During keiko yesterday I tried my best to coach a friend on making seme. As I see it, there are two separate but indivisible elements, the physical act of and the mental approach. In kendo we talk about shikai, the four sicknesses of surprise, fear, doubt and hesitation. It is to prompt one of these conditions that we make seme.
There are many kinds of seme either involving the act of pushing in and taking away your opponent’s control of the centre or in pulling him in to make an involuntary movement, but typically when we think of seme we think of the former.
To break the opponent’s centre, pushing the shinai forward with our arms is not sufficient. We need to push in with our whole body, stepping in with our hips and tanden braced. Equally importantly our kiai and mental approach need to be correct. We should be confident, full of energy and if we are going to surprise our opponent or make him afraid we need to be downright scary. The term kizeme is used to describe the process of attacking your adversary with your ki, or spirit and although this sounds faintly esoteric is a simple process.

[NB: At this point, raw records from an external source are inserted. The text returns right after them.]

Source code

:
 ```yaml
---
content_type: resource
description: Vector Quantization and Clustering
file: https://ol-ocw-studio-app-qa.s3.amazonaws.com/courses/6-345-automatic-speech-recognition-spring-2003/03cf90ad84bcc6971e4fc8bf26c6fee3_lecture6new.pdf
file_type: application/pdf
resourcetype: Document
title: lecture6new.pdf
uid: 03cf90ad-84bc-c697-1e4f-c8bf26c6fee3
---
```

If outside of your kendo life you are confronted by someone who is extremely angry, or worse in a state of controlled anger, most people would feel fear. Whilst we don’t ever want to lose our tempers in kendo, we want to induce this feeling of fear in our opponent as we step in to attack. We do this by controlling our breathing and making strong kiai as we make seme and tame (the act of retaining your power in readiness to attack).
The friend that I was working with today is physically small, which makes it even more important for her to produce strong seme to make the other person react. This is not at all impossible. Some of the most frightening hachidan sensei are of small stature. Arima sensei of Osaka fukei, Suzuki sensei of Hyogo kenkei, Takatera sensei, ex –Imperial Palace Police, and many others are formidable examples of how size does not matter in kendo. To have keiko with any of these sensei is a flat-out assault on your senses that leaves you feeling as if you have been hit by a tsunami.
I know that my friend is going to watch the Kyoto taikai next month, so perhaps the best advice I can give her is to look out for the tachiai of these and some of the other smaller teachers and see for herself how scary they can be.